> [Dataset records]:
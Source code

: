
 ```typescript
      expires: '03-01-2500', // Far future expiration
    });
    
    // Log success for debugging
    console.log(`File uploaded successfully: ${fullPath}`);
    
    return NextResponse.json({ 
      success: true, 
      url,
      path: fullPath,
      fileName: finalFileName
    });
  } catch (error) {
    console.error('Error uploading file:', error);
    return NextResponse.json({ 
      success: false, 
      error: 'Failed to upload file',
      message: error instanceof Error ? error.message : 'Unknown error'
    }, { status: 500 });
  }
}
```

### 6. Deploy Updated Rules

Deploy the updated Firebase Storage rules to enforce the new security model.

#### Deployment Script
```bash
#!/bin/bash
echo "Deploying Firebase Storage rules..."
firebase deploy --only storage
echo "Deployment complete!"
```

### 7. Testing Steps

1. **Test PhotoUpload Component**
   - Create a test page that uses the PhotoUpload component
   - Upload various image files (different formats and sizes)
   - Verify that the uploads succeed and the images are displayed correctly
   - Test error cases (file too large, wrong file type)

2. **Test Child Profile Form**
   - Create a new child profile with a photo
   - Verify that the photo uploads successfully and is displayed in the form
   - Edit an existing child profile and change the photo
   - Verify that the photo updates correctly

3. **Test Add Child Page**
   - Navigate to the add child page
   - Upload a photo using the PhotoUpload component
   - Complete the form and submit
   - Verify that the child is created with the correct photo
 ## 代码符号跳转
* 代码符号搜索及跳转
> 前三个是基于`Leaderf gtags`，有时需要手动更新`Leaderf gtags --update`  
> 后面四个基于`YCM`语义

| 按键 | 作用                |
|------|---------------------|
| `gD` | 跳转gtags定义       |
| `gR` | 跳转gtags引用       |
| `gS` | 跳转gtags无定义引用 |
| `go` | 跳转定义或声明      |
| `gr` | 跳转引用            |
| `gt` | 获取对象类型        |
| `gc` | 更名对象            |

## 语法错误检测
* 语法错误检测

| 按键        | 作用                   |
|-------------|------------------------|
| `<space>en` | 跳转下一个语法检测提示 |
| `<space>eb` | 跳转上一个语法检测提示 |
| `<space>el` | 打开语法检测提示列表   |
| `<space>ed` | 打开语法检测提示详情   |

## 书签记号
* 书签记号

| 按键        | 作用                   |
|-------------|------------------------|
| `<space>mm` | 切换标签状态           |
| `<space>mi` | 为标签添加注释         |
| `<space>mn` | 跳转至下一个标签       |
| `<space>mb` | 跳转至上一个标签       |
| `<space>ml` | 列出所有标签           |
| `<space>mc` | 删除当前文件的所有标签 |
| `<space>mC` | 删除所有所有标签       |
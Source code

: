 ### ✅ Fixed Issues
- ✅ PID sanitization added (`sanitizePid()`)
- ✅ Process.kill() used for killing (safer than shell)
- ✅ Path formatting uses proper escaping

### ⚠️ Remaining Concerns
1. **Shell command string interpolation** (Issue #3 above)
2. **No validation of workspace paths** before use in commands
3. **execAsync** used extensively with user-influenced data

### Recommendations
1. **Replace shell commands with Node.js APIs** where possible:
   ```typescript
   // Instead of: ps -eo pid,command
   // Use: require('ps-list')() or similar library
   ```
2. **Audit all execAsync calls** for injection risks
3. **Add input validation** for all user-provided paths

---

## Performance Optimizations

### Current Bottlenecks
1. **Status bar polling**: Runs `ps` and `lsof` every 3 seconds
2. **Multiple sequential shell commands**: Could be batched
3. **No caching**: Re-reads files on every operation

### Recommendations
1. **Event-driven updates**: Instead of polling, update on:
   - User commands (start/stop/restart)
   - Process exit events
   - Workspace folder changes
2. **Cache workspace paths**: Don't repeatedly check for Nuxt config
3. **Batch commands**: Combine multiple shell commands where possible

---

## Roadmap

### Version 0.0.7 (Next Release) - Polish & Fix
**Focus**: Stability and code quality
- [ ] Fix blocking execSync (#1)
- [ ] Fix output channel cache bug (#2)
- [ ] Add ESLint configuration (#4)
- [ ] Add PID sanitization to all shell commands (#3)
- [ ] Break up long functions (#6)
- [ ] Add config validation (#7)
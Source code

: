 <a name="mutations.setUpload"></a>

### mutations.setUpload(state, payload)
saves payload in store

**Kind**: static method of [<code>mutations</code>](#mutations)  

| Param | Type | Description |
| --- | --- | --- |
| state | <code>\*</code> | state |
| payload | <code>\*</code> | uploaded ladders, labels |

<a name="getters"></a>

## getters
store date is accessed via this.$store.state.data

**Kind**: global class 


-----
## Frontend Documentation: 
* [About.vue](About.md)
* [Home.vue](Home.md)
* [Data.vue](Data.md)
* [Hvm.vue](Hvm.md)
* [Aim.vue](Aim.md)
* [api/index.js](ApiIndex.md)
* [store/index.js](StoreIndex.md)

> [Required work]:
From the listing, reproduce every line where the word "used" is present.

> [Output for this exercise]:
- ✅ Process.kill() used for killing (safer than shell)
3. **execAsync** used extensively with user-influenced data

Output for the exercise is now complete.